:: TASK MATERIAL ::

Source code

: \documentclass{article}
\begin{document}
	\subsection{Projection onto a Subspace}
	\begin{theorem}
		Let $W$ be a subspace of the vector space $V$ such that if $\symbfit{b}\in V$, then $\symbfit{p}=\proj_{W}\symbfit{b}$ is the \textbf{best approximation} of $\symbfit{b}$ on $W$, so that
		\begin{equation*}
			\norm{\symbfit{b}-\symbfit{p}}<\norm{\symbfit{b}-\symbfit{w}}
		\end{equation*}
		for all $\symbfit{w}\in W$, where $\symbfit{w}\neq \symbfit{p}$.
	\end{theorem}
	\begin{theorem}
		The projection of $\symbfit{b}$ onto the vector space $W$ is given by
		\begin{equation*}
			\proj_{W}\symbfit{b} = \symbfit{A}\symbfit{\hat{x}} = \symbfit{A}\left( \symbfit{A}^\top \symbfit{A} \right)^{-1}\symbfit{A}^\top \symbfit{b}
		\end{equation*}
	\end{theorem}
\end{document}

:::
:: TASK MATERIAL ::

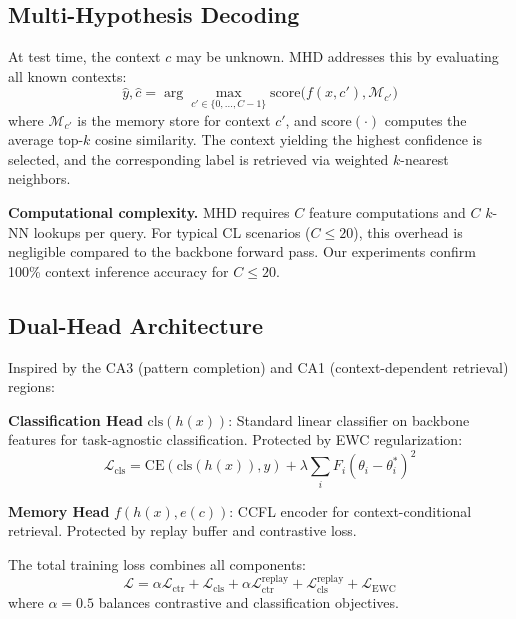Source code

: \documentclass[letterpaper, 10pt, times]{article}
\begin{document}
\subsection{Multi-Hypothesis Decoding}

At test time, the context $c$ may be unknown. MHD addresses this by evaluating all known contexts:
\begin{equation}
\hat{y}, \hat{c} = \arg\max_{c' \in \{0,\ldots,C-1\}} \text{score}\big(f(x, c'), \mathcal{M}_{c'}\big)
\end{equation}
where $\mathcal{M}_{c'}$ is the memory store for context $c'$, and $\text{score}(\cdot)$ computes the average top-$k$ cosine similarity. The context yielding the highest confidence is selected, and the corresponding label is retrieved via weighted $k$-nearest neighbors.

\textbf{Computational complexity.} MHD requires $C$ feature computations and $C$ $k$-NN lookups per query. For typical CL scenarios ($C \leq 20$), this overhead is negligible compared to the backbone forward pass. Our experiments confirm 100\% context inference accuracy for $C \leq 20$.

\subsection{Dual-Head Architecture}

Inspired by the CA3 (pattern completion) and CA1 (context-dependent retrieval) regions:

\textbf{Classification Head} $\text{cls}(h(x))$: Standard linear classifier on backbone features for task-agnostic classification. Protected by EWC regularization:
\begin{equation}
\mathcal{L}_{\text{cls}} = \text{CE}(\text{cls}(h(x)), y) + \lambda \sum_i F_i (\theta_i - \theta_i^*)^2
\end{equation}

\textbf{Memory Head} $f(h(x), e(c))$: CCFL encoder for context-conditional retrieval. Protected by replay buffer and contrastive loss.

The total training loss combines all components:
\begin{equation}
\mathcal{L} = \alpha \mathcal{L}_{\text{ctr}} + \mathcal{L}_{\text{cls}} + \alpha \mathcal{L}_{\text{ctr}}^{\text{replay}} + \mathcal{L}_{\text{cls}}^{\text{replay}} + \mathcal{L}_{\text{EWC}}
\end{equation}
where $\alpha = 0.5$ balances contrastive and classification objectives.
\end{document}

:::

* ACTIVITY *
Note every line in the material with "Protected" and copy it.

* COMPLETED EXERCISE *
\textbf{Classification Head} $\text{cls}(h(x))$: Standard linear classifier on backbone features for task-agnostic classification. Protected by EWC regularization:
\textbf{Memory Head} $f(h(x), e(c))$: CCFL encoder for context-conditional retrieval. Protected by replay buffer and contrastive loss.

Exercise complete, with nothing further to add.